Su madre era peor que Almudena. Mucho peor.

Y la guinda: ahora le exigía que se fuera. Estaba segura de que tenía a alguien. Discutieron. Le llamó perdedor y le ordenó buscar trabajo, no soñar con el cine.

Entonces, Almudena llamó. Quería cerrar el tema del piso y firmar el divorcio. Y allí estaba él.

Ensayó mentalmente miradas de sufrimiento, palabras de arrepentimiento, incluso una lágrima.

Tocó el timbre.

—Hola. Pasa —abrió ella. Lucía… radiante. ¿O era nostalgia?

Entró en la cocina como si aún fuera suyo. Y se quedó helado.

Un tipo en chándal, medio desnudo, freía carne en la sartén. En la mesa, un fajo de billetes.

—¿Quién eres? —preguntó con voz ronca.

—Maxi —respondió el hombre, ni siquiera volviéndose.

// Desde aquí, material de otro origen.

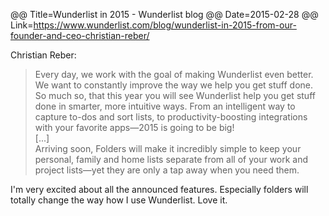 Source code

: @@ Title=Wunderlist in 2015 - Wunderlist blog
@@ Date=2015-02-28
@@ Link=https://www.wunderlist.com/blog/wunderlist-in-2015-from-our-founder-and-ceo-christian-reber/

Christian Reber:
>Every day, we work with the goal of making Wunderlist even better. We want to constantly improve the way we help you get stuff done. So much so, that this year you will see Wunderlist help you get stuff done in smarter, more intuitive ways. From an intelligent way to capture to-dos and sort lists, to productivity-boosting integrations with your favorite apps—2015 is going to be big!</br>
[...]</br>
Arriving soon, Folders will make it incredibly simple to keep your personal, family and home lists separate from all of your work and project lists—yet they are only a tap away when you need them.

I'm very excited about all the announced features. Especially folders will totally change the way how I use Wunderlist. Love it. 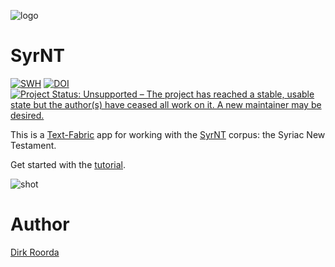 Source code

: ![logo](code/static/logo.png)

# SyrNT

[![SWH](https://archive.softwareheritage.org/badge/origin/https://github.com/annotation/app-syrnt/)](https://archive.softwareheritage.org/browse/origin/https://github.com/annotation/app-syrnt/)
[![DOI](https://zenodo.org/badge/161639573.svg)](https://zenodo.org/badge/latestdoi/161639573)
[![Project Status: Unsupported – The project has reached a stable, usable state but the author(s) have ceased all work on it. A new maintainer may be desired.](https://www.repostatus.org/badges/latest/unsupported.svg)](https://www.repostatus.org/#unsupported)

This is a
[Text-Fabric](https://github.com/annotation/text-fabric) app
for working with the
[SyrNT](https://github.com/ETCBC/syrnt) corpus: the Syriac New Testament.

Get started with the
[tutorial](https://nbviewer.jupyter.org/github/annotation/tutorials/blob/master/syrnt/start.ipynb).

![shot](images/shot.png)

# Author

[Dirk Roorda](https://github.com/dirkroorda)

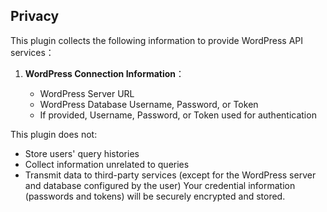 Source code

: ## Privacy


This plugin collects the following information to provide WordPress API services：

1. **WordPress Connection Information**：

   - WordPress Server URL
   - WordPress Database Username, Password, or Token
   - If provided, Username, Password, or Token used for authentication


This plugin does not:

- Store users' query histories
- Collect information unrelated to queries
- Transmit data to third-party services (except for the WordPress server and database configured by the user)
Your credential information (passwords and tokens) will be securely encrypted and stored.
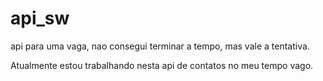 # api_sw
 api para uma vaga, nao consegui terminar a tempo, mas vale a tentativa.

 Atualmente estou trabalhando nesta api de contatos no meu tempo vago.
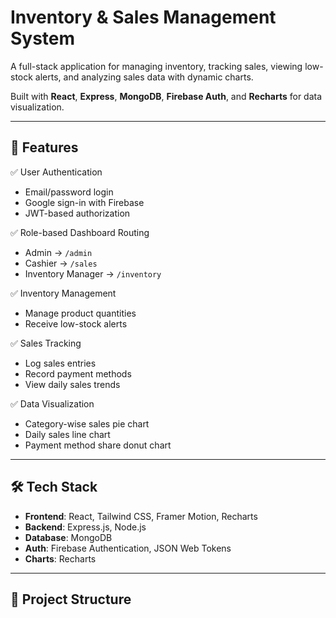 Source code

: # Inventory & Sales Management System

A full-stack application for managing inventory, tracking sales, viewing low-stock alerts, and analyzing sales data with dynamic charts.  

Built with **React**, **Express**, **MongoDB**, **Firebase Auth**, and **Recharts** for data visualization.



---

## 🚀 Features

✅ User Authentication  
- Email/password login  
- Google sign-in with Firebase  
- JWT-based authorization

✅ Role-based Dashboard Routing  
- Admin → `/admin`  
- Cashier → `/sales`  
- Inventory Manager → `/inventory`

✅ Inventory Management  
- Manage product quantities  
- Receive low-stock alerts

✅ Sales Tracking  
- Log sales entries  
- Record payment methods  
- View daily sales trends

✅ Data Visualization  
- Category-wise sales pie chart  
- Daily sales line chart  
- Payment method share donut chart

---

## 🛠 Tech Stack

- **Frontend**: React, Tailwind CSS, Framer Motion, Recharts
- **Backend**: Express.js, Node.js
- **Database**: MongoDB
- **Auth**: Firebase Authentication, JSON Web Tokens
- **Charts**: Recharts

---

## 📂 Project Structure

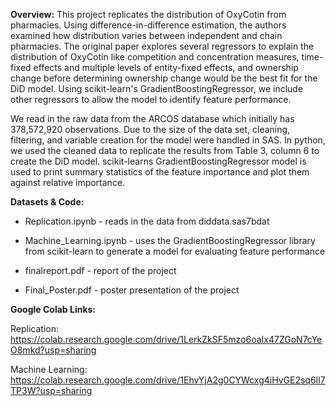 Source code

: **Overview:** This project replicates the distribution of OxyCotin from pharmacies. Using difference-in-difference estimation, the authors examined how 
distribution varies between independent and chain pharmacies. The original paper explores several regressors to explain the distribution of 
OxyCotin like competition and concentration measures, time-fixed effects and multiple levels of entity-fixed effects, and ownership change 
before determining ownership change would be the best fit for the DiD model. Using scikit-learn's GradientBoostingRegressor, we include other 
regressors to allow the model to identify feature performance. 

We read in the raw data from the ARCOS database which initially has 378,572,920 observations. Due to the size of the data set, cleaning,
filtering, and variable creation for the model were handled in SAS. In python, we used the cleaned data to replicate the results from Table 3, 
column 6 to create the DiD model. scikit-learns GradientBoostingRegressor model is used to print summary statistics of the feature importance
and plot them against relative importance.


**Datasets & Code:**

- Replication.ipynb - reads in the data from diddata.sas7bdat

- Machine_Learning.ipynb - uses the GradientBoostingRegressor library from scikit-learn to generate a model for evaluating feature performance

- finalreport.pdf - report of the project 

- Final_Poster.pdf - poster presentation of the project

**Google Colab Links:**

Replication: https://colab.research.google.com/drive/1LerkZkSF5mzo6oaIx47ZGoN7cYeO8mkd?usp=sharing

Machine Learning: https://colab.research.google.com/drive/1EhvYjA2g0CYWcxg4iHvGE2sq6Il7TP3W?usp=sharing
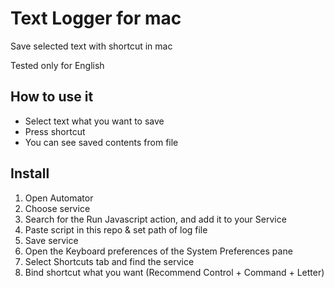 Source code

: # Text Logger for mac

Save selected text with shortcut in mac

Tested only for English

## How to use it

* Select text what you want to save
* Press shortcut
* You can see saved contents from file

## Install

1. Open Automator
2. Choose service
3. Search for the Run Javascript action, and add it to your Service
4. Paste script in this repo & set path of log file
5. Save service
6. Open the Keyboard preferences of the System Preferences pane
7. Select Shortcuts tab and find the service
8. Bind shortcut what you want (Recommend Control + Command + Letter)
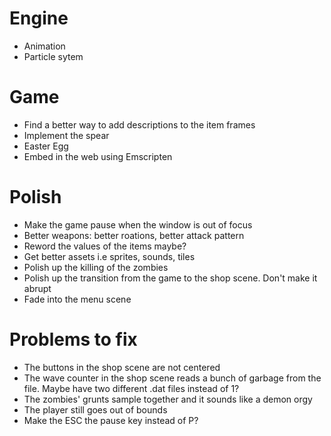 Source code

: # Engine
- Animation
- Particle sytem 

# Game
- Find a better way to add descriptions to the item frames
- Implement the spear
- Easter Egg
- Embed in the web using Emscripten

# Polish
- Make the game pause when the window is out of focus
- Better weapons: better roations, better attack pattern
- Reword the values of the items maybe?
- Get better assets i.e sprites, sounds, tiles
- Polish up the killing of the zombies
- Polish up the transition from the game to the shop scene. Don't make it abrupt
- Fade into the menu scene

# Problems to fix 
- The buttons in the shop scene are not centered
- The wave counter in the shop scene reads a bunch of garbage from the file. Maybe have two different .dat files instead of 1?
- The zombies' grunts sample together and it sounds like a demon orgy
- The player still goes out of bounds
- Make the ESC the pause key instead of P?
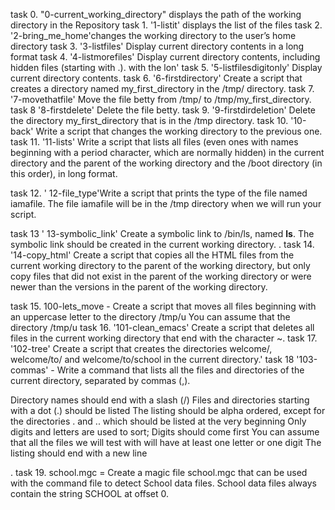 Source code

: task 0. "0-current_working_directory" displays the path of the working directory in the Repository
task 1. '1-listit' displays the list of the files
task 2. '2-bring_me_home'changes the working directory to the user’s home directory
task 3. '3-listfiles' Display current directory contents in a long format
task 4.  '4-listmorefiles' Display current directory contents, including hidden files (starting with .). with the lon'
task 5.  '5-listfilesdigitonly' Display current directory contents.
task 6.    '6-firstdirectory' Create a script that creates a directory named my_first_directory in the /tmp/ directory.
task 7. '7-movethatfile' Move the file betty from /tmp/ to /tmp/my_first_directory. 
task 8 '8-firstdelete' Delete the file betty.
task 9. '9-firstdirdeletion' Delete the directory my_first_directory that is in the /tmp directory.
task 10. '10-back' Write a script that changes the working directory to the previous one.
task 11. '11-lists' Write a script that lists all files (even ones with names beginning with a period character, which are normally hidden) in the current directory and the parent of the working directory and the /boot directory (in this order), in long format.

task 12. ' 12-file_type'Write a script that prints the type of the file named iamafile. The file iamafile will be in the /tmp directory when we will run your script.

task 13 ' 13-symbolic_link' Create a symbolic link to /bin/ls, named __ls__. The symbolic link should be created in the current working directory.
.
task 14. '14-copy_html' Create a script that copies all the HTML files from the current working directory to the parent of the working directory, but only copy files that did not exist in the parent of the working directory or were newer than the versions in the parent of the working directory.

task 15. 100-lets_move - Create a script that moves all files beginning with an uppercase letter to the directory /tmp/u You can assume that the directory /tmp/u
task 16. '101-clean_emacs' Create a script that deletes all files in the current working directory that end with the character ~.
task 17. '102-tree' Create a script that creates the directories welcome/, welcome/to/ and welcome/to/school in the current directory.'
task 18 '103-commas' - Write a command that lists all the files and directories of the current directory, separated by commas (,).

Directory names should end with a slash (/)
Files and directories starting with a dot (.) should be listed
The listing should be alpha ordered, except for the directories . and .. which should be listed at the very beginning
Only digits and letters are used to sort; Digits should come first
You can assume that all the files we will test with will have at least one letter or one digit
The listing should end with a new line

.
task 19. school.mgc = Create a magic file school.mgc that can be used with the command file to detect School data files. School data files always contain the string SCHOOL at offset 0.
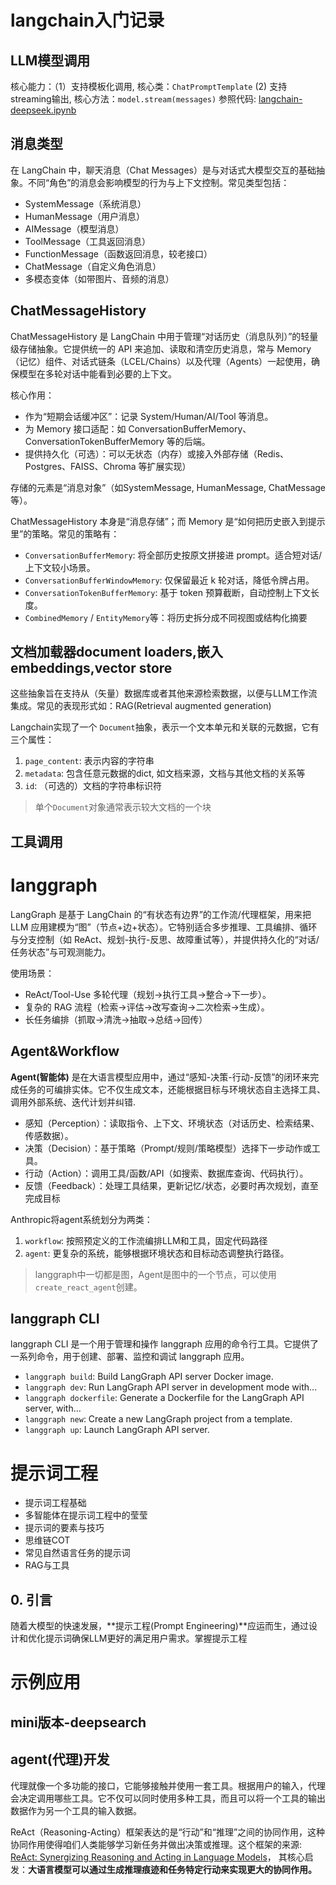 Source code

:# langchain入门记录

## LLM模型调用

核心能力：（1）支持模板化调用, 核心类：`ChatPromptTemplate` (2) 支持streaming输出, 核心方法：`model.stream(messages)`
参照代码: [langchain-deepseek.ipynb](langchain-deepseek.ipynb)

## 消息类型

在 LangChain 中，聊天消息（Chat Messages）是与对话式大模型交互的基础抽象。不同“角色”的消息会影响模型的行为与上下文控制。常见类型包括：
- SystemMessage（系统消息）
- HumanMessage（用户消息）
- AIMessage（模型消息）
- ToolMessage（工具返回消息）
- FunctionMessage（函数返回消息，较老接口）
- ChatMessage（自定义角色消息）
- 多模态变体（如带图片、音频的消息）

## ChatMessageHistory

ChatMessageHistory 是 LangChain 中用于管理“对话历史（消息队列）”的轻量级存储抽象。它提供统一的 API 来追加、读取和清空历史消息，常与 Memory（记忆）组件、对话式链条（LCEL/Chains）以及代理（Agents）一起使用，确保模型在多轮对话中能看到必要的上下文。

核心作用：
- 作为“短期会话缓冲区”：记录 System/Human/AI/Tool 等消息。
- 为 Memory 接口适配：如 ConversationBufferMemory、ConversationTokenBufferMemory 等的后端。
- 提供持久化（可选）：可以无状态（内存）或接入外部存储（Redis、Postgres、FAISS、Chroma 等扩展实现）

存储的元素是“消息对象”（如SystemMessage, HumanMessage, ChatMessage等）。

ChatMessageHistory 本身是“消息存储”；而 Memory 是“如何把历史嵌入到提示里”的策略。常见的策略有：

- `ConversationBufferMemory`: 将全部历史按原文拼接进 prompt。适合短对话/上下文较小场景。
- `ConversationBufferWindowMemory`: 仅保留最近 k 轮对话，降低令牌占用。
- `ConversationTokenBufferMemory`: 基于 token 预算截断，自动控制上下文长度。
- `CombinedMemory` / `EntityMemory`等：将历史拆分成不同视图或结构化摘要


## 文档加载器document loaders,嵌入embeddings,vector store

这些抽象旨在支持从（矢量）数据库或者其他来源检索数据，以便与LLM工作流集成。常见的表现形式如：RAG(Retrieval augmented generation)

Langchain实现了一个 `Document`抽象，表示一个文本单元和关联的元数据，它有三个属性：

1. `page_content`: 表示内容的字符串
2. `metadata`: 包含任意元数据的dict, 如文档来源，文档与其他文档的关系等
3. `id`: （可选的）文档的字符串标识符

> 单个`Document`对象通常表示较大文档的一个块

## 工具调用

# langgraph

LangGraph 是基于 LangChain 的“有状态有边界”的工作流/代理框架，用来把 LLM 应用建模为“图”（节点+边+状态）。它特别适合多步推理、工具编排、循环与分支控制（如 ReAct、规划-执行-反思、故障重试等），并提供持久化的“对话/任务状态”与可观测能力。

使用场景：

- ReAct/Tool-Use 多轮代理（规划→执行工具→整合→下一步）。
- 复杂的 RAG 流程（检索→评估→改写查询→二次检索→生成）。
- 长任务编排（抓取→清洗→抽取→总结→回传）

## Agent&Workflow

**Agent(智能体)** 是在大语言模型应用中，通过“感知-决策-行动-反馈”的闭环来完成任务的可编排实体。它不仅生成文本，还能根据目标与环境状态自主选择工具、调用外部系统、迭代计划并纠错.

- 感知（Perception）：读取指令、上下文、环境状态（对话历史、检索结果、传感数据）。
- 决策（Decision）：基于策略（Prompt/规则/策略模型）选择下一步动作或工具。
- 行动（Action）：调用工具/函数/API（如搜索、数据库查询、代码执行）。
- 反馈（Feedback）：处理工具结果，更新记忆/状态，必要时再次规划，直至完成目标

Anthropic将agent系统划分为两类：
1. `workflow`: 按照预定义的工作流编排LLM和工具，固定代码路径
2. `agent`: 更复杂的系统，能够根据环境状态和目标动态调整执行路径。

> langgraph中一切都是图，Agent是图中的一个节点，可以使用`create_react_agent`创建。

## langgraph CLI

langgraph CLI 是一个用于管理和操作 langgraph 应用的命令行工具。它提供了一系列命令，用于创建、部署、监控和调试 langgraph 应用。

- `langgraph build`: Build LangGraph API server Docker image.
- `langgraph dev`: Run LangGraph API server in development mode with...
- `langgraph dockerfile`: Generate a Dockerfile for the LangGraph API server, with...
- `langgraph new`: Create a new LangGraph project from a template.
- `langgraph up`: Launch LangGraph API server.

# 提示词工程

- 提示词工程基础
- 多智能体在提示词工程中的莹莹
- 提示词的要素与技巧
- 思维链COT
- 常见自然语言任务的提示词
- RAG与工具

## 0. 引言

随着大模型的快速发展，**提示工程(Prompt Engineering)**应运而生，通过设计和优化提示词确保LLM更好的满足用户需求。掌握提示工程

# 示例应用

## mini版本-deepsearch



## agent(代理)开发

代理就像一个多功能的接口，它能够接触并使用一套工具。根据用户的输入，代理会决定调用哪些工具。它不仅可以同时使用多种工具，而且可以将一个工具的输出数据作为另一个工具的输入数据。

ReAct（Reasoning-Acting）框架表达的是“行动”和“推理”之间的协同作用，这种协同作用使得咱们人类能够学习新任务并做出决策或推理。这个框架的来源: [ReAct: Synergizing Reasoning and Acting in Language Models](https://arxiv.org/pdf/2210.03629)， 其核心启发：**大语言模型可以通过生成推理痕迹和任务特定行动来实现更大的协同作用。** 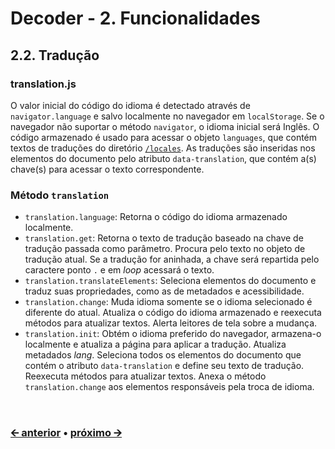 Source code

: # Decoder - 2. Funcionalidades
## 2.2. Tradução
### translation.js
O valor inicial do código do idioma é detectado através de `navigator.language` e salvo localmente no navegador em `localStorage`. Se o navegador não suportar o método `navigator`, o idioma inicial será Inglês. O código armazenado é usado para acessar o objeto `languages`, que contém textos de traduções do diretório [`/locales`](/src/locales). As traduções são inseridas nos elementos do documento pelo atributo `data-translation`, que contém a(s) chave(s) para acessar o texto correspondente.

### Método `translation`
- `translation.language`: Retorna o código do idioma armazenado localmente.
- `translation.get`: Retorna o texto de tradução baseado na chave de tradução passada como parâmetro. Procura pelo texto no objeto de tradução atual. Se a tradução for aninhada, a chave será repartida pelo caractere ponto `.` e em *loop* acessará o texto.
- `translation.translateElements`: Seleciona elementos do documento e traduz suas propriedades, como as de metadados e acessibilidade.
- `translation.change`: Muda idioma somente se o idioma selecionado é diferente do atual. Atualiza o código do idioma armazenado e reexecuta métodos para atualizar textos. Alerta leitores de tela sobre a mudança.
- `translation.init`: Obtém o idioma preferido do navegador, armazena-o localmente e atualiza a página para aplicar a tradução. Atualiza metadados *lang*. Seleciona todos os elementos do documento que contém o atributo `data-translation` e define seu texto de tradução. Reexecuta métodos para atualizar textos. Anexa o método `translation.change` aos elementos responsáveis pela troca de idioma.

<br>

### [🡨 anterior](/docs/pt/feature-theme.md) • [próximo 🡪](/docs/pt/feature-cryptography.md)
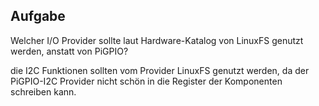 ## Aufgabe
Welcher I/O Provider sollte laut Hardware-Katalog von LinuxFS genutzt werden, anstatt von PiGPIO?

<div class="hint">
die I2C Funktionen sollten vom Provider LinuxFS genutzt werden, da der PiGPIO-I2C Provider nicht schön in die Register 
der Komponenten schreiben kann.
</div> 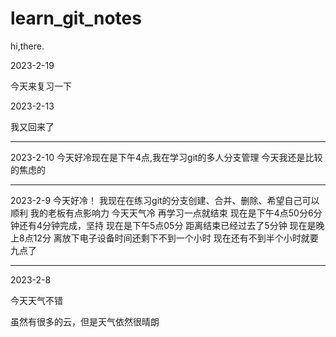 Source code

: # learn_git_notes

hi,there.

2023-2-19

今天来复习一下

2023-2-13

我又回来了

---

2023-2-10
今天好冷现在是下午4点,我在学习git的多人分支管理
今天我还是比较的焦虑的


---

2023-2-9
今天好冷！
我现在在练习git的分支创建、合并、删除、希望自己可以顺利
我的老板有点影响力
今天天气冷
再学习一点就结束
现在是下午4点50分6分钟还有4分钟完成，坚持
现在是下午5点05分 距离结束已经过去了5分钟
现在是晚上8点12分 离放下电子设备时间还剩下不到一个小时
现在还有不到半个小时就要九点了

---

2023-2-8

今天天气不错

虽然有很多的云，但是天气依然很晴朗
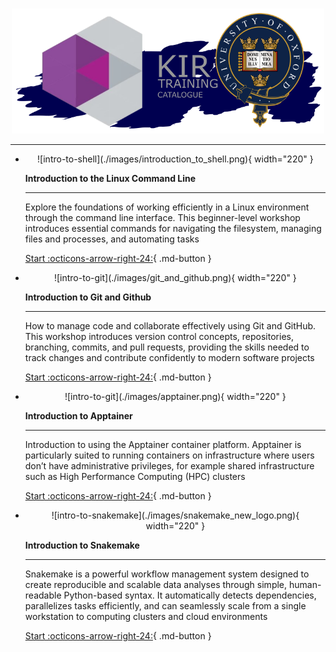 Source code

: <h1></h1>

<p align="center">
 <img src="./images/first_training_logo.png" alt="drawing" width="500"/>
 </p> 

<!--- check -->

---


<div class="grid cards" markdown>

-   <center>![intro-to-shell](./images/introduction_to_shell.png){ width="220" }</center>
    
    __Introduction to the Linux Command Line__
    
    ---
    
    Explore the foundations of working efficiently in a Linux environment through the command line interface. This beginner-level workshop introduces essential commands for navigating the filesystem, managing files and processes, and automating tasks
    
    [Start :octicons-arrow-right-24:](https://kir-rescomp.github.io/training-intro-to-linux-cli/){ .md-button }
    
-   <center>![intro-to-git](./images/git_and_github.png){ width="220" }</center>
    
    __Introduction to Git and Github__
    
    ---
    
    How to manage code and collaborate effectively using Git and GitHub. This workshop introduces version control concepts, repositories, branching, commits, and pull requests, providing the skills needed to track changes and contribute confidently to modern software projects
    
    [Start :octicons-arrow-right-24:](./azure/){ .md-button }

-   <center>![intro-to-git](./images/apptainer.png){ width="220" }</center>
    
    __Introduction to Apptainer__
    
    ---
    
    Introduction to using the Apptainer container platform. Apptainer is particularly suited to running containers on infrastructure where users don’t have administrative privileges, for example shared infrastructure such as High Performance Computing (HPC) clusters
    
    [Start :octicons-arrow-right-24:](./azure/){ .md-button }
    
-   <center>![intro-to-snakemake](./images/snakemake_new_logo.png){ width="220" }</center>
    
    
    __Introduction to Snakemake__
    
    ---

    Snakemake is a powerful workflow management system designed to create reproducible and scalable data analyses through simple, human-readable Python-based syntax. It automatically detects dependencies, parallelizes tasks efficiently, and can seamlessly scale from a single workstation to computing clusters and cloud environments

    
    [Start :octicons-arrow-right-24:](https://kir-rescomp.github.io/training-intro-to-snakemake/){ .md-button }

</div>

—Almu… ¿podemos hablar? —balbuceó.

Ya dentro, susurró furioso:

—¿Quién es ese? ¿Qué hace aquí?

—Preparando la cena —contestó ella, serena.

—¿Y yo?

—Tú te fuiste.

Silencio. Pesado como una sentencia.

—¿Y si… vuelvo?

—¿Adónde? El puesto está ocupado. A Maxi no le molesta mi “practicidad”. Quiere una familia, hijos, una casa en el campo. Nos casaremos en cuanto salga el divorcio.

—¿Y tú?

—Yo también.

—¿Y yo? —gritó—. ¿Qué tiene él que yo no tenga?

—Que tú me alimentabas de promesas. Y él, de cenas.

Moraleja: Las promesas no llenan el estómago, pero un plato caliente siempre reconforta el alma.